WHAT NEEDS TO BE DONE >> Nothing but a number belongs in the answer: the count of lines below that contain the word "passwd".
/---
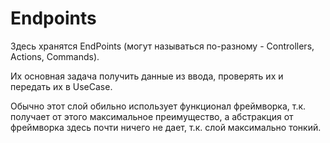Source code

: # Endpoints

Здесь хранятся EndPoints (могут называться по-разному - Controllers, Actions, Commands).

Их основная задача получить данные из ввода, проверять их и передать их в UseCase.

Обычно этот слой обильно использует функционал фреймворка, т.к. получает от этого
максимальное преимущество, а абстракция от фреймворка здесь почти ничего не дает, т.к. слой максимально тонкий.
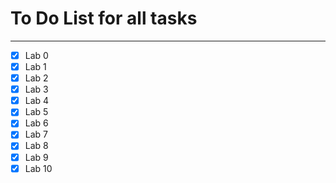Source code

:# To Do List for all tasks

---

- [x] Lab 0
- [x] Lab 1
- [x] Lab 2
- [x] Lab 3
- [x] Lab 4
- [x] Lab 5
- [x] Lab 6
- [x] Lab 7
- [x] Lab 8
- [x] Lab 9
- [x] Lab 10
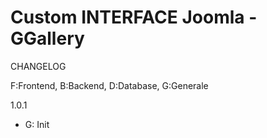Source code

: # Custom INTERFACE  Joomla - GGallery

CHANGELOG 

F:Frontend, B:Backend, D:Database, G:Generale

1.0.1 
 - G: Init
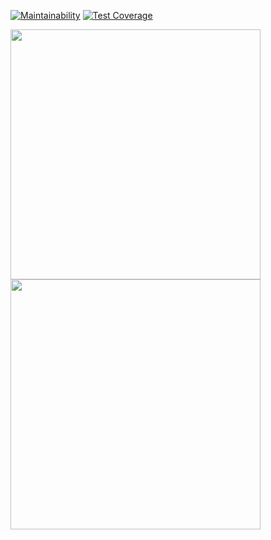 [![Maintainability](https://api.codeclimate.com/v1/badges/c3f07a125220375daee5/maintainability)](https://codeclimate.com/github/hitriylis/frontend-project-46/maintainability) [![Test Coverage](https://api.codeclimate.com/v1/badges/c3f07a125220375daee5/test_coverage)](https://codeclimate.com/github/hitriylis/frontend-project-46/test_coverage)

<a href="https://asciinema.org/a/Qzy3ucuaqCNLtTm2S0cLUYrkQ" target="_self"><img src="https://asciinema.org/a/Qzy3ucuaqCNLtTm2S0cLUYrkQ.svg" width="400" /></a>
<a href="https://asciinema.org/a/gokKRSSqMQr2aN9ygBfQX2voI" target="_self"><img src="https://asciinema.org/a/gokKRSSqMQr2aN9ygBfQX2voI.svg" width="400" /></a>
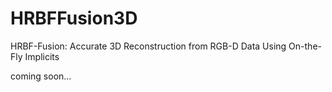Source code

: # HRBFFusion3D
HRBF-Fusion: Accurate 3D Reconstruction from RGB-D Data Using On-the-Fly Implicits

coming soon...

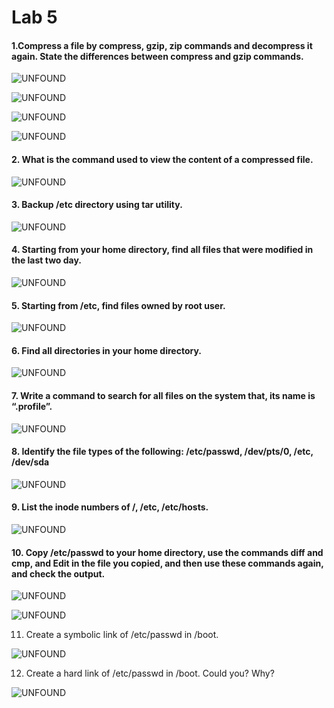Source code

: # Lab 5
#### 1.Compress a file by compress, gzip, zip commands and decompress it again. State the differences between compress and gzip commands.

![UNFOUND](q1.1.jfif)

![UNFOUND](q1.2.jfif)

![UNFOUND](q1.3.jfif)

![UNFOUND](q1.4.jfif)




#### 2. What is the command used to view the content of a compressed file.

![UNFOUND](q2.jfif)

#### 3. Backup /etc directory using tar utility.

![UNFOUND](q3.jfif)



#### 4. Starting from your home directory, find all files that were modified in the last two day.
![UNFOUND](q4.jfif)

#### 5. Starting from /etc, find files owned by root user.
![UNFOUND](q5.jfif)


#### 6. Find all directories in your home directory.

![UNFOUND](q6.jfif)

#### 7. Write a command to search for all files on the system that, its name is “.profile”.

![UNFOUND](q7.jfif)

#### 8. Identify the file types of the following: /etc/passwd, /dev/pts/0, /etc, /dev/sda

![UNFOUND](q8.jfif)

#### 9. List the inode numbers of /, /etc, /etc/hosts.

![UNFOUND](q9.jfif)

#### 10. Copy /etc/passwd to your home directory, use the commands diff and cmp, and Edit in the file you copied, and then use these commands again, and check the output.

![UNFOUND](q10.jfif)

![UNFOUND](q10.2.jfif)




11. Create a symbolic link of /etc/passwd in /boot.

![UNFOUND](q11.jfif)

12. Create a hard link of /etc/passwd in /boot. Could you? Why?

![UNFOUND](q12.jfif)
\---
REPLY >> 4